TSSA and Labour call Bus Services Bill amendment an 'ideological' attack on the public sector
A major transport union has attacked the government for putting an amendment into the new Bus Services Bill which will block councils setting up their own bus companies.
The Transport and Salaried Staff Association (TSSA) – one of the largest transport unions – condemned an amendment put in on Thursday, which will effectively further deregulate the bus industry.
The Bill had its Second Reading in the House of Lords on Thursday, and has come under controversy in an era of supposed ‘devolution’ for putting significant limits on what councils can and can’t do when it comes to local bus services.
New mayors will arguably have little control over buses in their areas if they’re banned from actually running them – especially in an atmosphere of tight budgets: since 2010 over 2,400 routes have been downgraded or withdrawn altogether.
Buses are still the most popular form of transport in the country, with over 4.65 billion journeys conducted in the financial year of 2014/2015, according to government figures.
London is the only place in the UK where they can currently be regulated (through Transport for London) – but everywhere else councils are restricted from directly controlling fares and routes.
But in the government’s words, the Bill:
‘will give councils new powers to work in partnership with companies to improve journeys for passengers, and bring in new technology including on-board Wi-Fi.’
So they can help private companies – but they can’t cut out the middleman and do the job themselves, leading Labour to brand the move ‘ideological’.
Local authorities can currently run companies which operate bus services – taking out the profit motive and introducing an element of accountability into an increasingly expensive and cut-back market, as councils slash subsidies due to austerity.
However, the TSSA are warning the Bus Service Bill could jeopardise the dozen or so council-owned bus services which still exist – services which regularly rank among the best in the country, and which often compete with private providers to drive down fares and provide unprofitable routes.
It will also prevent new municipal services being set up – despite some Conservative councils looking at options.
Reading’s bus services are currently run by a council company, and the Deputy Leader of the Council Tony Page has also spoken out against the Bill, noting the municipal Reading Buses is currently the UK Bus Operator of the Year:
‘I see a real and present danger in this.

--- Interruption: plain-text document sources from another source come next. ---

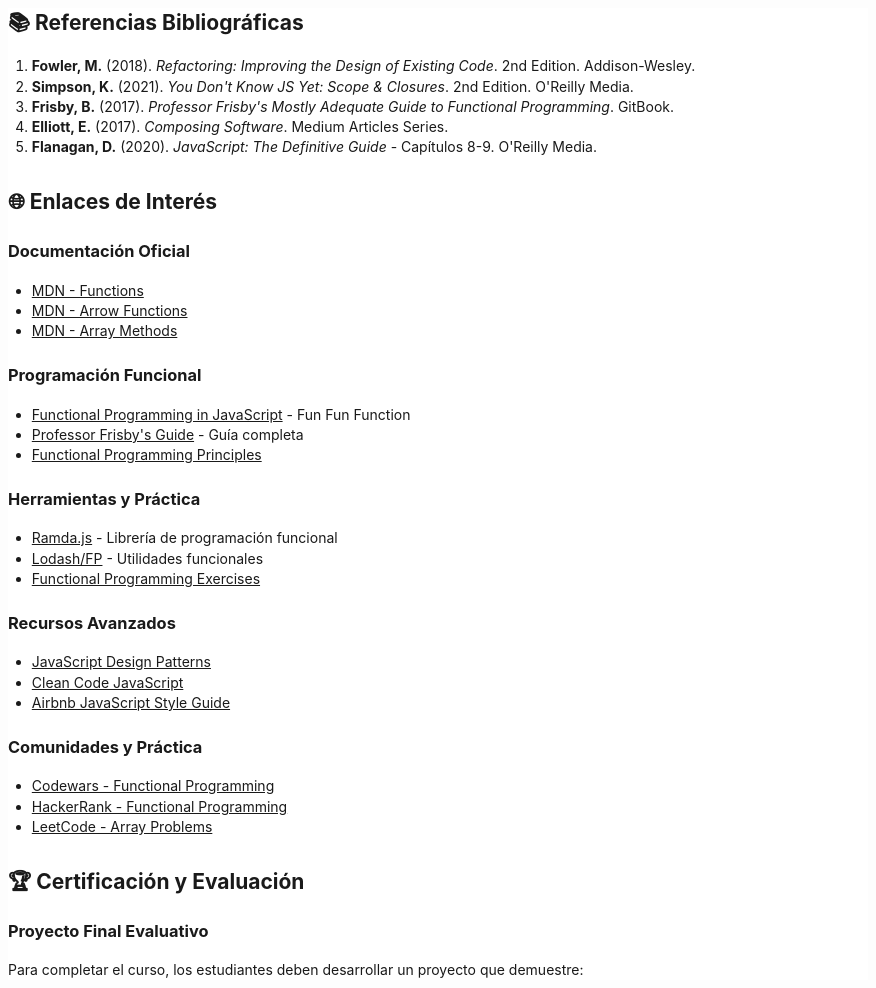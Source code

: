 ## 📚 Referencias Bibliográficas

1. **Fowler, M.** (2018). *Refactoring: Improving the Design of Existing Code*. 2nd Edition. Addison-Wesley.
2. **Simpson, K.** (2021). *You Don't Know JS Yet: Scope & Closures*. 2nd Edition. O'Reilly Media.
3. **Frisby, B.** (2017). *Professor Frisby's Mostly Adequate Guide to Functional Programming*. GitBook.
4. **Elliott, E.** (2017). *Composing Software*. Medium Articles Series.
5. **Flanagan, D.** (2020). *JavaScript: The Definitive Guide* - Capítulos 8-9. O'Reilly Media.

## 🌐 Enlaces de Interés

### Documentación Oficial
- [MDN - Functions](https://developer.mozilla.org/es/docs/Web/JavaScript/Guide/Functions)
- [MDN - Arrow Functions](https://developer.mozilla.org/es/docs/Web/JavaScript/Reference/Functions/Arrow_functions)
- [MDN - Array Methods](https://developer.mozilla.org/es/docs/Web/JavaScript/Reference/Global_Objects/Array)

### Programación Funcional
- [Functional Programming in JavaScript](https://www.youtube.com/playlist?list=PL0zVEGEvSaeEd9hlmCXrk5yUyqUag-n84) - Fun Fun Function
- [Professor Frisby's Guide](https://mostly-adequate.gitbook.io/mostly-adequate-guide/) - Guía completa
- [Functional Programming Principles](https://medium.com/javascript-scene/master-the-javascript-interview-what-is-functional-programming-7f218c68b3a0)

### Herramientas y Práctica
- [Ramda.js](https://ramdajs.com/) - Librería de programación funcional
- [Lodash/FP](https://github.com/lodash/lodash/wiki/FP-Guide) - Utilidades funcionales
- [Functional Programming Exercises](https://github.com/InceptionCode/functional-programming-exercises)

### Recursos Avanzados
- [JavaScript Design Patterns](https://addyosmani.com/resources/essentialjsdesignpatterns/book/)
- [Clean Code JavaScript](https://github.com/ryanmcdermott/clean-code-javascript)
- [Airbnb JavaScript Style Guide](https://github.com/airbnb/javascript)

### Comunidades y Práctica
- [Codewars - Functional Programming](https://www.codewars.com/kata/search/javascript?q=%23functional-programming)
- [HackerRank - Functional Programming](https://www.hackerrank.com/domains/fp)
- [LeetCode - Array Problems](https://leetcode.com/problemset/all/?topicSlugs=array)

## 🏆 Certificación y Evaluación

### Proyecto Final Evaluativo
Para completar el curso, los estudiantes deben desarrollar un proyecto que demuestre:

I think the clause is petty and vindictive because local authorities have shown in the last few years that they can still deliver efficient and effective services in a storm of cuts from the Government.
Localism is dead.’
Nottingham’s council-owned bus service has the best passenger satisfaction out of any provider in the UK.
The Bill has been described as a ‘missed opportunity’ to enable councils to deal with the huge cut backs in – particularly rural – bus provision and hikes in fares that have seen companies benefit while communities miss out.
In a fascinating Lords debate today, Lord Young of Cookham – the Secretary of State for Transport who privatised the railways – stood up for regulation of bus services, saying:
‘[Regulation] has enabled Transport for London to plan, procure and manage a network of services in a consistent and co-ordinated way…
Through collaborative work with others, this has led to increased service levels, improved quality of services and significant increases in patronage—way above what has been seen outside the capital.’
General Secretary Manuel Cortes tweeted:
Tories favour competition but not against privately owned rip off bus companies – dogma gone barking mad! //t.co/Bn4b2stXG0
— Manuel Cortes (@Manuel_TSSA) 8 June 2016
The TSSA are alleging that the government are worried public-operated services being run more effectively and with cheaper fares could shame private operators, with the government under pressure from the transport lobby.
They have called the move ‘vindictive and unfair’, with Cortes saying:
‘If ministers really believe in devolution, they should encourage competition from the public sector, not ban it outright. Why should private operators be allowed to rip off passengers when there is a cheaper proven public option?’